Monday, October 4, 2010

BoB (Belkin F1PI243EGau) DNS is still broken

Update Oct 19, 2010:Contacting Belkin sales and customer feedback and pointing out my increasing efforts to show how poorly they've performed in public finally got a response from Belkin. Admittedly the response is to say they've put the issue though to an "overseas engineer" ... but maybe something will happen. More likely, it'll stay trapped in another layer of disinterest and poor management, this time one I can't apply direct pressure to.
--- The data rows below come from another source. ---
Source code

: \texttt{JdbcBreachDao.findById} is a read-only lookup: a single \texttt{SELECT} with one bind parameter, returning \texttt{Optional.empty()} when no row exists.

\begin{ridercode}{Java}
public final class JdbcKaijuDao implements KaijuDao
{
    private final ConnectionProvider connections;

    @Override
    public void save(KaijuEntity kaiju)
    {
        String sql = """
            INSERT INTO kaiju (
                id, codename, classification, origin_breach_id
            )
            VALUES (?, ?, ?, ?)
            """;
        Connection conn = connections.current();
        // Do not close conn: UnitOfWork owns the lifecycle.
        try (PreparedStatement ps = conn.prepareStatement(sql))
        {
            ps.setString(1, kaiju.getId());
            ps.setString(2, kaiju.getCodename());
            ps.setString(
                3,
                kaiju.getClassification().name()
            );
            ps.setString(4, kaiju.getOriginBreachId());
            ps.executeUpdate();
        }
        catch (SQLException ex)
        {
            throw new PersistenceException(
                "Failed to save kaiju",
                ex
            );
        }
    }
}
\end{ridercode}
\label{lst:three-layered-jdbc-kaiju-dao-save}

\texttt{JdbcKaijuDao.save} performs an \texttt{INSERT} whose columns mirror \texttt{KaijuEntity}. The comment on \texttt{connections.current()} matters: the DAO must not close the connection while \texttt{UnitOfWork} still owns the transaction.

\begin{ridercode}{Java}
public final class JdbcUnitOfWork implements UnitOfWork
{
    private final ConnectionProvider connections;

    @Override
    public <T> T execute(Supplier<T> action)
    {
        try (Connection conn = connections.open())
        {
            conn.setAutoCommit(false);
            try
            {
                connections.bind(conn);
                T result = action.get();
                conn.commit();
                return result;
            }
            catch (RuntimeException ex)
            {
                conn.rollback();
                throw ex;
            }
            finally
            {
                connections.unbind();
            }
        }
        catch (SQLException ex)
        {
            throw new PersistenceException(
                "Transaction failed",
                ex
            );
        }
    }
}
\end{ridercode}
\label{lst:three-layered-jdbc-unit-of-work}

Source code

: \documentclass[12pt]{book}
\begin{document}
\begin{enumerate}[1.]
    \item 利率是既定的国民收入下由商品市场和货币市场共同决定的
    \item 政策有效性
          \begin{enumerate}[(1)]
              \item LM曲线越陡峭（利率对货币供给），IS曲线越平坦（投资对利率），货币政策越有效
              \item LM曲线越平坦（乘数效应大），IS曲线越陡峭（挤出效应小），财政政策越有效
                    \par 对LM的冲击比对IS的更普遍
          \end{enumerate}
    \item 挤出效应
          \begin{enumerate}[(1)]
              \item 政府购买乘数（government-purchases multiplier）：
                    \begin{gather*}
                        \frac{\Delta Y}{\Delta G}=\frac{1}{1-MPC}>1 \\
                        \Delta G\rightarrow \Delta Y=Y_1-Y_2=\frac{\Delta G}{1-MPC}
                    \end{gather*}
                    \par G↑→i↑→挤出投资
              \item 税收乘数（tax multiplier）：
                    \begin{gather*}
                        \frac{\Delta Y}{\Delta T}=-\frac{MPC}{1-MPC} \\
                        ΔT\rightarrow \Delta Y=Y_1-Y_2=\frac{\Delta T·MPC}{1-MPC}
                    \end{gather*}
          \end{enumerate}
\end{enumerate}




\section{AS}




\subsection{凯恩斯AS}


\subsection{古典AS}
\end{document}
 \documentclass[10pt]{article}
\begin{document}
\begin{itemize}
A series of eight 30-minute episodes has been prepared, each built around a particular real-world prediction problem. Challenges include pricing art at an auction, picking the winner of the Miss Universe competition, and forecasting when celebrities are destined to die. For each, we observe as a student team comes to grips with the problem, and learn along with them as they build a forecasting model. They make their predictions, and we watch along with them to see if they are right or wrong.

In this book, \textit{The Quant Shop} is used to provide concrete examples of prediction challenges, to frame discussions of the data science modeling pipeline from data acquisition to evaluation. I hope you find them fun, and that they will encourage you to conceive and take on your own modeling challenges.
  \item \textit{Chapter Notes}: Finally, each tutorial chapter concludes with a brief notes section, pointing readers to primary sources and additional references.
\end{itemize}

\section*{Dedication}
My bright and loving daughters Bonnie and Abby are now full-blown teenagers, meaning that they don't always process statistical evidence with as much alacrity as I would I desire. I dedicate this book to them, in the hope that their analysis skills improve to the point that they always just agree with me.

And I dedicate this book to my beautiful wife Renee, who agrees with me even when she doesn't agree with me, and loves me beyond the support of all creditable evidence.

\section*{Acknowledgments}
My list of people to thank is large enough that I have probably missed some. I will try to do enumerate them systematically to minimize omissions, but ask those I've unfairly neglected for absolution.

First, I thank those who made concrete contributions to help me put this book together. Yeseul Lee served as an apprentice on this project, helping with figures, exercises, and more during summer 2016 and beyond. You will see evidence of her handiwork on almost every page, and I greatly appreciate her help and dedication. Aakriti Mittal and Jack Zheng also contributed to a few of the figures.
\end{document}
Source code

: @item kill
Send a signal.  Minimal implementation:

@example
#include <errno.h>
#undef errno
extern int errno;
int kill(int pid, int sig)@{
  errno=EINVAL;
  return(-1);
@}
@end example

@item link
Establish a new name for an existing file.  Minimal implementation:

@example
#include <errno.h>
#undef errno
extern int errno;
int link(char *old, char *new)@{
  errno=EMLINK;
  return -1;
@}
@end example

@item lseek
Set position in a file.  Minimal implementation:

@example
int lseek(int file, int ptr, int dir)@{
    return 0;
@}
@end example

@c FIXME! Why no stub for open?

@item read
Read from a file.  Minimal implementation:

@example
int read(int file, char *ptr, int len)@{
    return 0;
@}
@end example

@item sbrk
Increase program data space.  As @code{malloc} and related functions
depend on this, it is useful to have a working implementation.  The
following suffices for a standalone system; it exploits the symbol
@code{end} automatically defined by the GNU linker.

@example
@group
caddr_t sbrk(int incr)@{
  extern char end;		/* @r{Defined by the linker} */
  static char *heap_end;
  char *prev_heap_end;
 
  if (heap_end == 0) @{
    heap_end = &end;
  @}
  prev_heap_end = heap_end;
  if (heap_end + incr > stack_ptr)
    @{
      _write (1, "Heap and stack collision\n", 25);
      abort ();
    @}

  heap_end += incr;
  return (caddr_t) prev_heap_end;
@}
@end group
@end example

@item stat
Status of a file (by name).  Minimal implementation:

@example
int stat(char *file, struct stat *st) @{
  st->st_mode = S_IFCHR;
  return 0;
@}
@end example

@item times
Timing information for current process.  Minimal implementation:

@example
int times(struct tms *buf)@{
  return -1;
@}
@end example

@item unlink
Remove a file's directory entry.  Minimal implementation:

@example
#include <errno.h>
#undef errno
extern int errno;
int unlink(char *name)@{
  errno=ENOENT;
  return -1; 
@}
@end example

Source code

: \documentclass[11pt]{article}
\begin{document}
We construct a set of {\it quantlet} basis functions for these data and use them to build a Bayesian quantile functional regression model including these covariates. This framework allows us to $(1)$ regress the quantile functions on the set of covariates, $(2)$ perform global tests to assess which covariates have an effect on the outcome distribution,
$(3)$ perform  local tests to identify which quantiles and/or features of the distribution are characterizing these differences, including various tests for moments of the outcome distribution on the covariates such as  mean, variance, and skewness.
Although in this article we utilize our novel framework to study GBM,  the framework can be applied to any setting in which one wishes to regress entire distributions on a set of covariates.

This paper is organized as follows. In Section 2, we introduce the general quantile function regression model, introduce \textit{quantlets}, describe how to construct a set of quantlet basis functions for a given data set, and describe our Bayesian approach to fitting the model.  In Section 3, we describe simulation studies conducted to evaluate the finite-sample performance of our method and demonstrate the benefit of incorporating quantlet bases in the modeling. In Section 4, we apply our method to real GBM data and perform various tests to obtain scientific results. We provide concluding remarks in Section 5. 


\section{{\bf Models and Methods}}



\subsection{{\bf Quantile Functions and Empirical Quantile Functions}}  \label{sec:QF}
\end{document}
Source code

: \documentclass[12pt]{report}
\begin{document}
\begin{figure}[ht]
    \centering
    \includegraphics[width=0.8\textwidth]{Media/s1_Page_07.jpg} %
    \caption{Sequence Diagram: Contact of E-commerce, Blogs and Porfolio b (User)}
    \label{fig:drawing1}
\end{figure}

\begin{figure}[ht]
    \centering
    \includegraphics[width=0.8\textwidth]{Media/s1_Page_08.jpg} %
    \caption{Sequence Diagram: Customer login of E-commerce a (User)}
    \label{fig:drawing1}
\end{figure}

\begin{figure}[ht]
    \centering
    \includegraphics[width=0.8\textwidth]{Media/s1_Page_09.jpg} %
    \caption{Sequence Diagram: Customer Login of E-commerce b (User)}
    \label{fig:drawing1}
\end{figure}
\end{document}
UPDATE Oct 6, 2010:An indirect approach, by bothering a friend who works at iiNet, got this issue through the support wall and to people who can deal with it. Belkin has been notified at a higher level too. It's a real shame that a clearly demonstrable issue like this got stuck behind support people at both companies, to the point where I had to bother a friend who shouldn't have to deal with this stuff just to get the issue looked into. Sometimes tech support acts as a barrier that prevents a company from finding out about real problems, an issue I've seen not only with iiNet and Belkin but with endless other companies. Anyway, hopefully Belkin will be getting onto this now.


A year ago, I reported to iiNet that AAAA lookups in the BoB (F1PI243EGau) DNS forwarder were always timing out, rather than returning SERVFAIL or correctly forwarding the query to the upstream server. This is the cause of the slow browsing issues reported for the BoB.

A couple of months ago I got hold of a pre-release firmware that fixed this, and about a month ago the firmware was finally put up for public use. This fixes the AAAA issues, so browsers like Firefox and Safari on IPv6-capable operating systems like Mac OS X and Windows 7 don't take an eternity to resolve every DNS query.

Unfortunately, Belkin didn't take this as a hint to properly test their DNS forwarder. They fixed AAAA lookup, but didn't fix it to return SERVFAIL when it encountered something it didn't understand, and failed to test other record types like TXT and SRV.

Sure enough, TXT and SRV lookup have the same problem. This is currently causing problems with Google Talk (using Pidgin) that require the configuration of a fallback connect server to bypass TXT record lookup.

Belkin support do not understand the problem. The low-level support folks at iiNet don't seem to get it either. Neither are passing the problem on to somebody with the experience and knowledge to understand the problem, and neither seem to have access to suitable hardware - or the inclination to use it if they do - to verify the issue.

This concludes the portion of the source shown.